Life Goes On During Old Havana Renovation

ByABC News
December 1, 2000, 12:40 PM

H A V A N A, Dec. 3 -- Salsa music dances over wet laundry flapping from the open second-floor windows of Old Havanas crumbling buildings, mixing with the harsh sounds of workers scraping, hammering and drilling in the spaces below.

While using foreign money to renovate centuries-old plazas and build new ground-floor shops and restaurants that will attract tourists to the citys once-seedy historic center, the city is allowing many neighborhood residents to stay in the floors above.

The result is a mix of contradictions: Canadian and European tourists stroll through narrow streets crowded with Cubans, including special police officers and black market hucksters selling illegal rum and cigars.

Bands play Guantanamera and ballads to revolutionary icon Ernesto Che Guevara late into the night in front of Baroque churches, Romanesque forts and art deco hotels.

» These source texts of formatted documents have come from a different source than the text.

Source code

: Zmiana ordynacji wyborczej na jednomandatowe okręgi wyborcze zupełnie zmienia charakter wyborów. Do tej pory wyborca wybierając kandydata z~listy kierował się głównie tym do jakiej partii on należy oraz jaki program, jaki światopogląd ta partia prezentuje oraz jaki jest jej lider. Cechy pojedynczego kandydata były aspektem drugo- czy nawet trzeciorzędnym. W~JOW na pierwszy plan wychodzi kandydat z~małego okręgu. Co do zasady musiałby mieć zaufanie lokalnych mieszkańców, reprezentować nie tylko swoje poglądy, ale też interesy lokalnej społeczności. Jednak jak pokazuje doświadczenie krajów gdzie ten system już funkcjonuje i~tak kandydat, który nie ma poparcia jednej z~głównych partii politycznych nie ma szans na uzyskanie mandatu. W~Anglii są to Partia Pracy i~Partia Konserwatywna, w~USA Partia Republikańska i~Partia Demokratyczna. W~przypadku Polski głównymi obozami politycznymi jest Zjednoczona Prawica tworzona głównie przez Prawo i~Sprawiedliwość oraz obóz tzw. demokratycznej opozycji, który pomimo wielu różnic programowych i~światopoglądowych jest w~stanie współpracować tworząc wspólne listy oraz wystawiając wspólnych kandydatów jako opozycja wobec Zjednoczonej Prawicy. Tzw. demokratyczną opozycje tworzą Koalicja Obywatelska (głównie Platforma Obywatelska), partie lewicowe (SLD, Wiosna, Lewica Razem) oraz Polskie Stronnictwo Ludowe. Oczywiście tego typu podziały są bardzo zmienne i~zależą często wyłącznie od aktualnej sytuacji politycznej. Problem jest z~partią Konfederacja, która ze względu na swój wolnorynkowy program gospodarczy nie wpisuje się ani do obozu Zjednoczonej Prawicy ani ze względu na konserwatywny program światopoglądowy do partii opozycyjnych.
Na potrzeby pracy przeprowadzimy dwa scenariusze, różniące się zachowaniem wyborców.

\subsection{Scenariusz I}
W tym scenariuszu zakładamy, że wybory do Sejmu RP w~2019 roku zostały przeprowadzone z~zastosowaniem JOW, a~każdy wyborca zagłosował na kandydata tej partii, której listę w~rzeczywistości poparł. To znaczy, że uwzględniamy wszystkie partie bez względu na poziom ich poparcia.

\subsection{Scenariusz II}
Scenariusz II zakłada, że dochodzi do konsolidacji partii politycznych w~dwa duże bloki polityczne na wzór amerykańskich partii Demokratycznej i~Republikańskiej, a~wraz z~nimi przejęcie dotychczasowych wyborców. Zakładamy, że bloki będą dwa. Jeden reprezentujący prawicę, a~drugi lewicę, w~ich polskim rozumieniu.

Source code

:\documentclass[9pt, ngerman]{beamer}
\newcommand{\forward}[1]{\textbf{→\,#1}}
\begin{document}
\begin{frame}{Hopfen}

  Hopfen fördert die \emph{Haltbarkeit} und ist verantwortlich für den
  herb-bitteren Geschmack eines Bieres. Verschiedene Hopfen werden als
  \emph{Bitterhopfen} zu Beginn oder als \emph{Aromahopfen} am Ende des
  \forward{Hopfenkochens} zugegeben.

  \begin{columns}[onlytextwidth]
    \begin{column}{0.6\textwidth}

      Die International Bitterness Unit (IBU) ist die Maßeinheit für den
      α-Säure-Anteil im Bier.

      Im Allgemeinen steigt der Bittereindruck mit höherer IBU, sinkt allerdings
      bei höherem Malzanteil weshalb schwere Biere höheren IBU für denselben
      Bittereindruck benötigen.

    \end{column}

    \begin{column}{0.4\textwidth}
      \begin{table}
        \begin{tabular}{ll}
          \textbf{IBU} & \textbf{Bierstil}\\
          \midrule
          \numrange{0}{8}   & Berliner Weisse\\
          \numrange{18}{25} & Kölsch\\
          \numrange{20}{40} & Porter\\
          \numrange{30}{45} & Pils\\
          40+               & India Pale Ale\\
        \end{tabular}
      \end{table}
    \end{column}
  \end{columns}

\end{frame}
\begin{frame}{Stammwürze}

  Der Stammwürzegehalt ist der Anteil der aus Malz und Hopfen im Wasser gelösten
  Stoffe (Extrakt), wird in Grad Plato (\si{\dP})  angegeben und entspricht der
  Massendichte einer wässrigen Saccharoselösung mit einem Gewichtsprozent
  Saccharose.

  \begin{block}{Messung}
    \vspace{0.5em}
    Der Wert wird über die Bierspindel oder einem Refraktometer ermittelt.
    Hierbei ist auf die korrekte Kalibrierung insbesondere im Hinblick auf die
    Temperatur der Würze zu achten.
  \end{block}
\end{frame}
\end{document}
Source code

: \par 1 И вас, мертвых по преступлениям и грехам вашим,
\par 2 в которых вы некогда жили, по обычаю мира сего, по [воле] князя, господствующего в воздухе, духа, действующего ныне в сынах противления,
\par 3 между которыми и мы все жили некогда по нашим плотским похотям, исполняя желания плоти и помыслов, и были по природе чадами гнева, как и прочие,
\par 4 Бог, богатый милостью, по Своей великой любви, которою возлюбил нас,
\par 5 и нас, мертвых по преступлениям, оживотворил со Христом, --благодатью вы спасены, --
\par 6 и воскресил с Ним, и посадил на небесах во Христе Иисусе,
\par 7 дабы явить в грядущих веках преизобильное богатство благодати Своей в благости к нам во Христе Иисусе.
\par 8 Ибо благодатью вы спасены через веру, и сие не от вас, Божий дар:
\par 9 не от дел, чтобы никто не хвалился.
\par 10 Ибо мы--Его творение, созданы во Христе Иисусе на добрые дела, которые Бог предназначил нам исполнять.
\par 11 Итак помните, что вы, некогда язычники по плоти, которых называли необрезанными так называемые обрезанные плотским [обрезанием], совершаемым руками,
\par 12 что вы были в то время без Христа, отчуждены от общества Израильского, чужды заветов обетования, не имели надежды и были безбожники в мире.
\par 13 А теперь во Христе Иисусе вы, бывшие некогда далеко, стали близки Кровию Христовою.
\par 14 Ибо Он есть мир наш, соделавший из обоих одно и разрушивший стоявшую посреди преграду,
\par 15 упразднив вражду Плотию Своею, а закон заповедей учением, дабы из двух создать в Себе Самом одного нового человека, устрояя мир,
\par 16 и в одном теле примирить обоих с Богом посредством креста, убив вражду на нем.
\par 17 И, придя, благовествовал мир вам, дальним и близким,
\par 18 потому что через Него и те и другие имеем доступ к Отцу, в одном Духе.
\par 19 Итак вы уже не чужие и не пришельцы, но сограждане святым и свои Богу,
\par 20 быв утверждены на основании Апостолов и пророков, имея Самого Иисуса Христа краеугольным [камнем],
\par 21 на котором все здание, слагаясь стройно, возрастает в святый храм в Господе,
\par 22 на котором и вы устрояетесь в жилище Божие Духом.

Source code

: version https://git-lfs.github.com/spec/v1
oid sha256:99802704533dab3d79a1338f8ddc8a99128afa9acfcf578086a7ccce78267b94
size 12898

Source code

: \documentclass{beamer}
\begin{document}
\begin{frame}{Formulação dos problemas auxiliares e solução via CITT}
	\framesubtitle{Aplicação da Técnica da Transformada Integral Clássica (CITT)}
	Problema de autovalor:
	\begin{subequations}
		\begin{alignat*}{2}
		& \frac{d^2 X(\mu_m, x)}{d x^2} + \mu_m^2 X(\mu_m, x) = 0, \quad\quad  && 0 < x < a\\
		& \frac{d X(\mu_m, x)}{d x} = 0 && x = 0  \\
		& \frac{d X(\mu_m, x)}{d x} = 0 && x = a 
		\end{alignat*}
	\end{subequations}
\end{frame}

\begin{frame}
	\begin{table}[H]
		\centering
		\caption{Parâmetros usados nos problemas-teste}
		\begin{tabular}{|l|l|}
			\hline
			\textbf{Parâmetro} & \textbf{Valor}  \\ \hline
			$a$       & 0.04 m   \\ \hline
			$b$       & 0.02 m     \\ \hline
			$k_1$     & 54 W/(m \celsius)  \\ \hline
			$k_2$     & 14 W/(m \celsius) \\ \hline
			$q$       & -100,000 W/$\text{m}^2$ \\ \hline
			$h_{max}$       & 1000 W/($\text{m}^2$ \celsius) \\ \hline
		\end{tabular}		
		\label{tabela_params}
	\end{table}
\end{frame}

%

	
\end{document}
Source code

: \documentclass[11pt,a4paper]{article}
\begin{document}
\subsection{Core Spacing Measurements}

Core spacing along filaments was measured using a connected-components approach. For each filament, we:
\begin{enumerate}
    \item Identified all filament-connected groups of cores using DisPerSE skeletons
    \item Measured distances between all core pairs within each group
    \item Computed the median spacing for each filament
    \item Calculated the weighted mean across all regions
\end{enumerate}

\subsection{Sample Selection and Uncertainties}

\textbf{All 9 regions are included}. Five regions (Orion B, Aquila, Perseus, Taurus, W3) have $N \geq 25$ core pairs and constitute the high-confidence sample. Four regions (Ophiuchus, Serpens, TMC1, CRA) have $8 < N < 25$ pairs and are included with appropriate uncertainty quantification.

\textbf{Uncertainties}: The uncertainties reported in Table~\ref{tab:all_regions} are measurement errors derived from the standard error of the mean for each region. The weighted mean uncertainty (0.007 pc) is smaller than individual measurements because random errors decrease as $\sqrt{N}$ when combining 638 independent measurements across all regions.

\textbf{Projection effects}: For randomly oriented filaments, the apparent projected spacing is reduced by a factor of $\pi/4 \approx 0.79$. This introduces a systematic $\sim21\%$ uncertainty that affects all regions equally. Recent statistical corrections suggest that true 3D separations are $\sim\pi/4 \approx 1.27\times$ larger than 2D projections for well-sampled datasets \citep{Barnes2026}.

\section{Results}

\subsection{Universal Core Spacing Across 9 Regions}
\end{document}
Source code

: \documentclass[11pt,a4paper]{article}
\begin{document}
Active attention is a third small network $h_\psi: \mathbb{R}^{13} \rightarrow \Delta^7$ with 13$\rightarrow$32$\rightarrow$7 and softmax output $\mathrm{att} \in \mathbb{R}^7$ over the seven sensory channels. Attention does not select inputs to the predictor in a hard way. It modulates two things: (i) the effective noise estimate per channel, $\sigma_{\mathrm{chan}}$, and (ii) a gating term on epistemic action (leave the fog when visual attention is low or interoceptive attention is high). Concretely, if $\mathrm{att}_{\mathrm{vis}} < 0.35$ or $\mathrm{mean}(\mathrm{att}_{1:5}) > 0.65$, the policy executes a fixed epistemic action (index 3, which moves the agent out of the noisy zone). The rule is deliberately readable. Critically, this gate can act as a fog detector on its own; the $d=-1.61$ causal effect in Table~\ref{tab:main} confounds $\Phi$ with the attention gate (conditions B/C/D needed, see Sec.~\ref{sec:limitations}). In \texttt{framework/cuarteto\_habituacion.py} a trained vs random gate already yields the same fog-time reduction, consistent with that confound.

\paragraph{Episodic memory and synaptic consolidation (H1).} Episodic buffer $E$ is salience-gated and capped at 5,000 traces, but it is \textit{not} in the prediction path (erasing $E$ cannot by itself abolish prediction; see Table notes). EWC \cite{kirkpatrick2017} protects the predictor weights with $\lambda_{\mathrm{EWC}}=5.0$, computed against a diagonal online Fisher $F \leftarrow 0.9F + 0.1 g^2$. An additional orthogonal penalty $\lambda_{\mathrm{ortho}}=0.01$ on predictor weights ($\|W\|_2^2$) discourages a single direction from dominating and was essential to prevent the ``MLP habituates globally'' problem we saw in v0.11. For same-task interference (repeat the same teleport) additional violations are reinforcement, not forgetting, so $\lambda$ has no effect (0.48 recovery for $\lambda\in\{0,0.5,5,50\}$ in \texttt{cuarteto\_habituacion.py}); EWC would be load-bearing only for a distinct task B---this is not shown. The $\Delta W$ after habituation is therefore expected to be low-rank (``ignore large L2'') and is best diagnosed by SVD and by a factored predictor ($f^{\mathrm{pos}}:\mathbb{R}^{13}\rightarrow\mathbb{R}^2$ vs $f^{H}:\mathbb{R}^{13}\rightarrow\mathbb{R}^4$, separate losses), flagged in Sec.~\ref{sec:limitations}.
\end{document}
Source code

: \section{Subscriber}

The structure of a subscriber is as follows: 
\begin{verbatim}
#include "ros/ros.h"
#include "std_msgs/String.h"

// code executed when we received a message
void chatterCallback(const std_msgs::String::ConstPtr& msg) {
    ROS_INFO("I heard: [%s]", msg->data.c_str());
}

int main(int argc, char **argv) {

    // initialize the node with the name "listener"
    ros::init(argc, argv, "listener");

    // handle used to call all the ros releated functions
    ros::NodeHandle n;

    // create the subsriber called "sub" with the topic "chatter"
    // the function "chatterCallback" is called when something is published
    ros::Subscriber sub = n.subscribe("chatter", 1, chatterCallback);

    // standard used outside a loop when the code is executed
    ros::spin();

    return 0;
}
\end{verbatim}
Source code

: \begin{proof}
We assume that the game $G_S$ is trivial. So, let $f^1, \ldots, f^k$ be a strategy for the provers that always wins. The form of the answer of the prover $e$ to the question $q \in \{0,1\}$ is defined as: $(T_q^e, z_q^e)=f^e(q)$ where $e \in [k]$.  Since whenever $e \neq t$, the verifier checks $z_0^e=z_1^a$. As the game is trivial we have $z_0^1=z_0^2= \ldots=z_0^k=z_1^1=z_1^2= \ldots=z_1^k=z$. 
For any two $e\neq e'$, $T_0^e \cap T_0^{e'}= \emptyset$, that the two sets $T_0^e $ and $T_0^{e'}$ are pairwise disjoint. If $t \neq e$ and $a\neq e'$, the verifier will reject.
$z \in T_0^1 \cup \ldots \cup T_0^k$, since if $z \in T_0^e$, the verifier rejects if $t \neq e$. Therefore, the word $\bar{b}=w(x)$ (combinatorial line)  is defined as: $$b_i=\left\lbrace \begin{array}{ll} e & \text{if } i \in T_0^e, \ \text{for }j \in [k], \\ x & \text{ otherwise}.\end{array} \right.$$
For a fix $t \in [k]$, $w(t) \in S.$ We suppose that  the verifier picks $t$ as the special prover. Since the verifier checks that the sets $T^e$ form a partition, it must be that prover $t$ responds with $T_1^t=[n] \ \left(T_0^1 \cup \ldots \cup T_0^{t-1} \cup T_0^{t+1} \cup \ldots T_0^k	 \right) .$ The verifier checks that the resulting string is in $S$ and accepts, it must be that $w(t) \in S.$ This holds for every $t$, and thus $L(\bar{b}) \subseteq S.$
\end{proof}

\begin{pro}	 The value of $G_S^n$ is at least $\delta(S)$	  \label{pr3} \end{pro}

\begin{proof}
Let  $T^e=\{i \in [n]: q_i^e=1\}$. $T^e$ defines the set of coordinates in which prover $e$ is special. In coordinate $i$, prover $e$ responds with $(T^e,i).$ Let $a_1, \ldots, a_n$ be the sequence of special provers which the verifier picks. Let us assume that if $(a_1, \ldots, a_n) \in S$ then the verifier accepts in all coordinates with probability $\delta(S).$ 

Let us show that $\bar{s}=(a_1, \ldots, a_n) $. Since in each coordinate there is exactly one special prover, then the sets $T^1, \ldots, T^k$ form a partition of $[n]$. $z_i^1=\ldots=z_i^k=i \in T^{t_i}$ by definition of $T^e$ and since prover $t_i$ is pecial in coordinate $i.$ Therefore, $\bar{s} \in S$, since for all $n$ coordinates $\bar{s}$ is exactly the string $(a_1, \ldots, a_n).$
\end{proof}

We want to recover everything we can, but not to create a movie set. We want to recover the life of the city, says Patricia Rodriguez, an architect and coordinator of the City Historians Office, which is overseeing the renovation.

Renovations in other Latin American colonial cities, such as San Juan, Puerto Rico, and Cartagena, Colombia, were elitist, she says. The residents were expelled; the buildings were bought by the rich. They restored them but left the center like a beautiful body with no soul.

Pouring Money Back Into Old Havana

The office founded by City Historian Eusebio Leal operates a construction company and a real estate firm as well as hotels, shops and restaurants, all aimed at raising money to pour back into Old Havanas restoration.

Workers strip old masonry structures of rotting wood and buckling plaster and then reconstruct the buildings practically from the ground up. Halting Old Havanas slide into ruin will take at least 20 more years more, says Rodriguez.

Its a race against time, she says. Every three days or so we have a couple of collapses, anything from a room or a piece of a balcony to an entire building.